“Big Data” Challenges our Perspective of Technology
It’s easy to hold onto the concept that IT is all about systems, networks, and software. This has been accepted wisdom for the past 50-years. It’s a comfortable concept, but one that is increasing inaccurate and downright dangerous as we move into an era of “big data”! In today’s world not about systems, networks, applications, or the datacenter – it’s all about the data!
For decades accumulated data was treated as a simply bi-product of information processing activities. However, there is growing awareness that stored information is not just digital “raw material”, but a corporate asset containing vast amounts of innate value. Like any other high-value asset, it can be bought or sold, traded, stolen, enhanced, or destroyed.

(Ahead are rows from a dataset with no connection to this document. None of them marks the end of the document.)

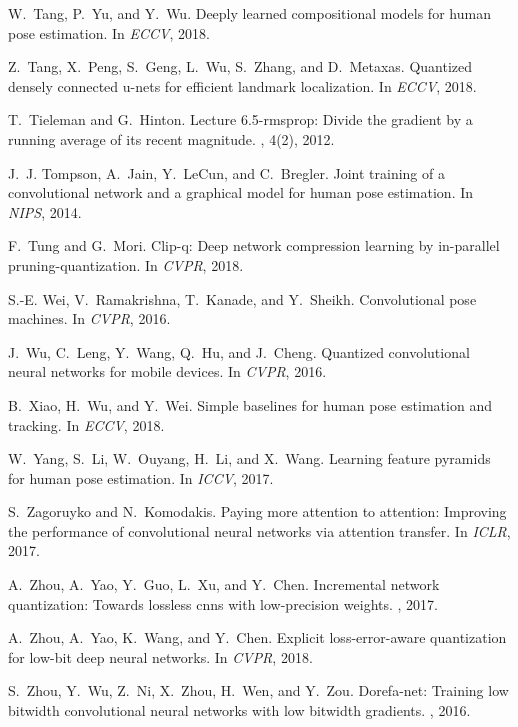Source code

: \documentclass[10pt,twocolumn,letterpaper]{article}
\begin{document}
{\begin{thebibliography}{10}
W.~Tang, P.~Yu, and Y.~Wu.
\newblock Deeply learned compositional models for human pose estimation.
\newblock In {\em ECCV}, 2018.

Z.~Tang, X.~Peng, S.~Geng, L.~Wu, S.~Zhang, and D.~Metaxas.
\newblock Quantized densely connected u-nets for efficient landmark
  localization.
\newblock In {\em ECCV}, 2018.

T.~Tieleman and G.~Hinton.
\newblock Lecture 6.5-rmsprop: Divide the gradient by a running average of its
  recent magnitude.
, 4(2), 2012.

J.~J. Tompson, A.~Jain, Y.~LeCun, and C.~Bregler.
\newblock Joint training of a convolutional network and a graphical model for
  human pose estimation.
\newblock In {\em NIPS}, 2014.

F.~Tung and G.~Mori.
\newblock Clip-q: Deep network compression learning by in-parallel
  pruning-quantization.
\newblock In {\em CVPR}, 2018.

S.-E. Wei, V.~Ramakrishna, T.~Kanade, and Y.~Sheikh.
\newblock Convolutional pose machines.
\newblock In {\em CVPR}, 2016.

J.~Wu, C.~Leng, Y.~Wang, Q.~Hu, and J.~Cheng.
\newblock Quantized convolutional neural networks for mobile devices.
\newblock In {\em CVPR}, 2016.

B.~Xiao, H.~Wu, and Y.~Wei.
\newblock Simple baselines for human pose estimation and tracking.
\newblock In {\em ECCV}, 2018.

W.~Yang, S.~Li, W.~Ouyang, H.~Li, and X.~Wang.
\newblock Learning feature pyramids for human pose estimation.
\newblock In {\em ICCV}, 2017.

S.~Zagoruyko and N.~Komodakis.
\newblock Paying more attention to attention: Improving the performance of
  convolutional neural networks via attention transfer.
\newblock In {\em ICLR}, 2017.

A.~Zhou, A.~Yao, Y.~Guo, L.~Xu, and Y.~Chen.
\newblock Incremental network quantization: Towards lossless cnns with
  low-precision weights.
, 2017.

A.~Zhou, A.~Yao, K.~Wang, and Y.~Chen.
\newblock Explicit loss-error-aware quantization for low-bit deep neural
  networks.
\newblock In {\em CVPR}, 2018.

S.~Zhou, Y.~Wu, Z.~Ni, X.~Zhou, H.~Wen, and Y.~Zou.
\newblock Dorefa-net: Training low bitwidth convolutional neural networks with
  low bitwidth gradients.
, 2016.

\end{thebibliography}
 
}
\end{document}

A good analogy for today’s large-scale storage array is to that of a gold mine. Data is the nuggets of gold embedded in the mine. The storage arrays containing data are the “mine” that houses and protects resident data. Complex and sophisticated hardware, software, tools, and skill-sets are simply tools used to locate, manipulate, and extract the “gold” (data assets) from its surrounding environment. The presence of high value “nuggets” is the sole reason the mining operation exists. If there was no “gold”, the equipment used to extract and/or manipulate it would be of little value.
This presents a new paradigm. For years storage was considered some secondary peripheral that was considered only when new systems or applications were being deployed. Today storage has an identity of its own that is independent from the other systems and software in the environment.
Data is no longer just a commodity or some type of operational residue left over from the computing process. “Big Data” forces a shift in focus from IT assets deployment and administration to the management of high-value data assets. It dictates that data assets sit at the center of concentric rings, ensuring security, recoverability, accessibility, performance, data manipulation, and other aspects of data retention are addressed as abstract requirements with unique requirements. Now information must be captured, identified, valued, classified, assigned to resources, protected, managed according to policy, and ultimately purged from the system after its value to the organization has been expended.
This requires a fundamental change in corporate culture. As we move into an era of “big data” the entire organization must be aware of information’s value as an asset, and the shift from technology-centric approaches for IT management. Just like gold in the above analogy, users must recognize that all data is not “created equal” and delivers different levels of value to an organization for specific periods of time. For example, financial records typically have a high level of inherent value, and retain a level of value for some defined period of time. (The Sarbanes-Oxley act requires publicly-traded companies to maintain related audit documents for no less than seven years after the completion of an audit. Companies in violation of this can face fines of up to $10 million and prison sentences of 20 years for Executives.)
However, differences in value must be recognized and managed accordingly. Last week’s memo about the cafeteria’s luncheon specials must not be retained and managed in the same fashion as an employee’s personnel record. When entered into the system, information should be classified according to a well-defined set of guidelines. With that information it can be assigned to an appropriate storage tier, backed up on a regular schedule, kept available on active storage as necessary, later written to low-cost archiving media to meet regulatory and litigation compliance needs. Once data no longer delivers value to an organization, it can be expired by policy, freeing up expensive resources for re-use.
This approach moves IT emphasis away from building systems tactically by simply adding more-of-the-same, and replacing it with a focus on sophisticated management tools and utilities that automate the process. Clearly articulated processes and procedures must replace “tribal lore” and anecdotal knowledge for managing the data repositories of tomorrow.
“Big Data” ushers in an entirely new way of thinking about information as stored, high-value assets. It forces IT Departments to re-evaluate their approach for management of data resources on a massive scale. At a data growth rate of 35% to 50% per year, business-as-usual is no longer an option. As aptly noted in a Bob Dylan song, “the times they are a-changin”. We must adapt accordingly, or suffer the consequences.